Nothing Was Hidden
Our weekend was busy. Family visited from the East Coast. It was nice to see them again. Neither of us has any attachments here in the West. It was amazingly nice to reconnect. Mrs. Lion didn’t bother hiding any of the evidence of our kinks. The Hers and His paddle stayed in its place on the refrigerator door. Miscellaneous paddles were visible around the house if they cared to look. We had breakfast with them in the kitchen both Saturday and Sunday. Their chairs faced the fridge.
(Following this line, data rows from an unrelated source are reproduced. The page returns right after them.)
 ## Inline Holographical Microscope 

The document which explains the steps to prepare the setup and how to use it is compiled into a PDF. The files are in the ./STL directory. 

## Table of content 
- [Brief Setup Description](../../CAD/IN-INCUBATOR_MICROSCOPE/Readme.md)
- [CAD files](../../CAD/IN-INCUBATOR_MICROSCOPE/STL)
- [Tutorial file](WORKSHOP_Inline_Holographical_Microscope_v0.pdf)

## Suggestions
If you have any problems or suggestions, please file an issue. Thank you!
I don’t know if Mrs. Lion even thought of looking for evidence. I thought about it and decided that it just didn’t matter. Is that a sign of maturity? I think it might be. We’ve been in a domestic discipline relationship for at least five years now. If asked why there was a paddle on the fridge, I don’t think I would be embarrassed to explain. I can’t speak for Mrs. Lion, but I suspect she probably would be equally comfortable answering.
It isn’t that we don’t realize that what we do isn’t exactly mainstream. I think that we are both comfortable with what we do. Sure, it would feel odd to hear a relative say, “You really spank Lion?” Mrs. Lion would certainly smile and reply, “Yes.” No explanation. No hesitation. Where te conversation would go from there would depend on the questioner.
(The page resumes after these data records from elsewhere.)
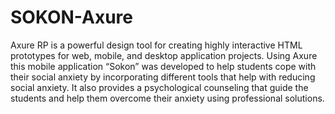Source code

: # SOKON-Axure
Axure RP is a powerful design tool for creating highly interactive HTML prototypes for web, mobile, and desktop application projects. Using Axure this mobile application “Sokon” was developed to help students cope with their social anxiety by incorporating different tools that help with reducing social anxiety. It also provides a psychological counseling that guide the students and help them overcome their anxiety using professional solutions.

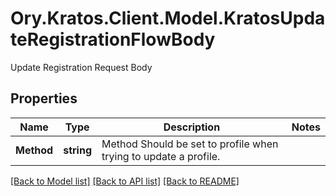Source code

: # Ory.Kratos.Client.Model.KratosUpdateRegistrationFlowBody
Update Registration Request Body

## Properties

Name | Type | Description | Notes
------------ | ------------- | ------------- | -------------
**Method** | **string** | Method  Should be set to profile when trying to update a profile. | 

[[Back to Model list]](../../README.md#documentation-for-models) [[Back to API list]](../../README.md#documentation-for-api-endpoints) [[Back to README]](../../README.md)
From my perspective, I’m comfortable with my role. I don’t believe that my masculinity or standing in other people’s eyes is affected by the fact that my wife spanks me. I suppose that writing this blog has given me many opportunities to analyze and consider my role. Mrs. Lion and I have a very happy marriage. We are faithful to each other and have unwavering love and trust. She is mine as much as I’m hers. Contrary to a lot of what you might read about domestic discipline, the devotion and caring don’t just flow from me to her.
It turns out that a disciplinary relationship is more of a conversation than a one-way flow of offense and retribution. Her goal has never been to train me to submission and unhesitating obedience. That is BDSM and fantasy. Domestic discipline is the establishment of sensible behavioral rules and their enforcement. Mrs. Lion never suggested that she be the dictator in the Lions’ den. Yes, she always has the last word. I am free to run things as I please, so long as she agrees.
Anyone who spends time with us sees the love and balance we share. I never feel oppressed. So what if others know that she spanks me when needed? We both agree that it works for us. I don’t care if someone is narrow-minded and chooses to stop knowing us if they are offended.
We don’t exactly advertise (except here) what we do. The paddle on the fridge can easily be interpreted as a sort of feminist joke. It’s not there as a conversation starter. It’s there to remind me to watch my step.